→ **Data to process**:
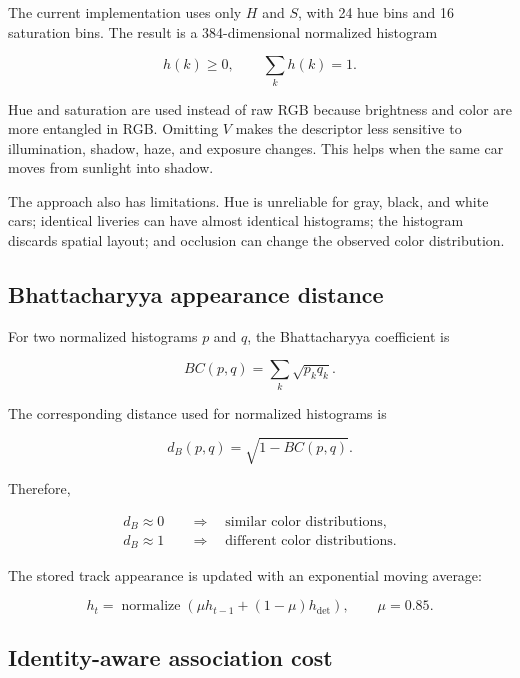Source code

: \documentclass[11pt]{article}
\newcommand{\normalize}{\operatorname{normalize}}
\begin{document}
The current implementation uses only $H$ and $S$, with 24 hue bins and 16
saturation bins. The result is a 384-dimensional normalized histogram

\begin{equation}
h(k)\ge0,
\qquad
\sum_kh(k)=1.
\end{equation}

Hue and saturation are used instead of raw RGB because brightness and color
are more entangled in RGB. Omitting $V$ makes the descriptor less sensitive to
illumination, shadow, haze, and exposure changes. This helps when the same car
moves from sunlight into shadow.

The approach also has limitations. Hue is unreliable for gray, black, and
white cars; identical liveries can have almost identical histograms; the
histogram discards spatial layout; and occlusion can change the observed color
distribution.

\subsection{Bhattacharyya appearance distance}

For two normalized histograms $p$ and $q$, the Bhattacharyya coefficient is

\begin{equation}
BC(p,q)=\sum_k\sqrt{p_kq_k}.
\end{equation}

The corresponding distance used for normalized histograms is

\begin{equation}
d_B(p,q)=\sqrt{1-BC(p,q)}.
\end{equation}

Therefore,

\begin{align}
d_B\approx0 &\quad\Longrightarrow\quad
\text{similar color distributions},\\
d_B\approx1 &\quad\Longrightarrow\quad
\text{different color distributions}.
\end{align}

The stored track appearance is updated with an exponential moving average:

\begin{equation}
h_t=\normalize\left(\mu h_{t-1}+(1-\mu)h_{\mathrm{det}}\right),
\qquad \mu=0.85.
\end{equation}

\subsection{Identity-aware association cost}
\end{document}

==

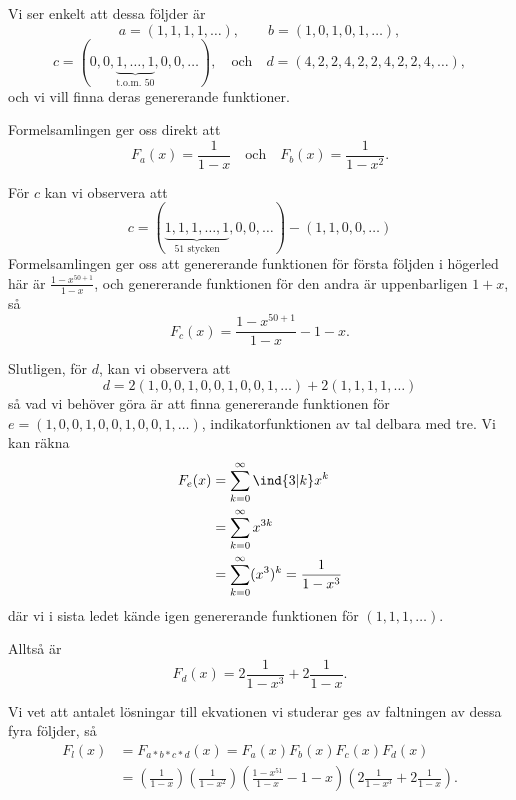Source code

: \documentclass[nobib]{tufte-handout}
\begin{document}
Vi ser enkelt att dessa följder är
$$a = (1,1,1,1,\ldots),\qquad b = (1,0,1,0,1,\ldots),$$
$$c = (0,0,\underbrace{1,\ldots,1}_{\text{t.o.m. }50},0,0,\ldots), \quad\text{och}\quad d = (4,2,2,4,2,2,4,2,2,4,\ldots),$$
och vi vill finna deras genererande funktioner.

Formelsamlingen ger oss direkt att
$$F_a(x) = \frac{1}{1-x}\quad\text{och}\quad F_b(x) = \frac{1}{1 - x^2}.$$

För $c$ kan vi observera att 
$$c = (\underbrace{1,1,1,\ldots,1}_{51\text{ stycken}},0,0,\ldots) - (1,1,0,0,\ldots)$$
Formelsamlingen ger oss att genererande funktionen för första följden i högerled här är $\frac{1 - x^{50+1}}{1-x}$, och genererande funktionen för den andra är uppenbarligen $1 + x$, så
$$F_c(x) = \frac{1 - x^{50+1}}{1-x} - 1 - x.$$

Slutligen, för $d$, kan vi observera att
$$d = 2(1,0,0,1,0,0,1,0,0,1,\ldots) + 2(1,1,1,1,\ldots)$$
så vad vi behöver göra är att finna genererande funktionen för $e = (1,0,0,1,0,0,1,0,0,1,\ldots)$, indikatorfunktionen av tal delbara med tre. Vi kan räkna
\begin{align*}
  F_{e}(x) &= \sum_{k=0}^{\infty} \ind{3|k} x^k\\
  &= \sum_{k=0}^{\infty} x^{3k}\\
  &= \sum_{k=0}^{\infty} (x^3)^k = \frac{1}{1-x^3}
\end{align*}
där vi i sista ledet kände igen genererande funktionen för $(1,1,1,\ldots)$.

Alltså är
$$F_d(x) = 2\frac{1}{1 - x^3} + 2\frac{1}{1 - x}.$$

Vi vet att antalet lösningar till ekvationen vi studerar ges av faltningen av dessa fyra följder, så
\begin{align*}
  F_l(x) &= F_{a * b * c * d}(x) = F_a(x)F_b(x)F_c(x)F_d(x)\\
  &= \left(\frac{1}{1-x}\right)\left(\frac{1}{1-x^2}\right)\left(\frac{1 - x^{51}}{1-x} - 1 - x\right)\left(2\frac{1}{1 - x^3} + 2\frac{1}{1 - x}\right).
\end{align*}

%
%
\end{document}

→ **Activity**: Using the listing above, pick out each line that contains the word "qquad", then copy it.

→ **Result for this task**:
\qquad
\qquad \mu=0.85.
$$a = (1,1,1,1,\ldots),\qquad b = (1,0,1,0,1,\ldots),$$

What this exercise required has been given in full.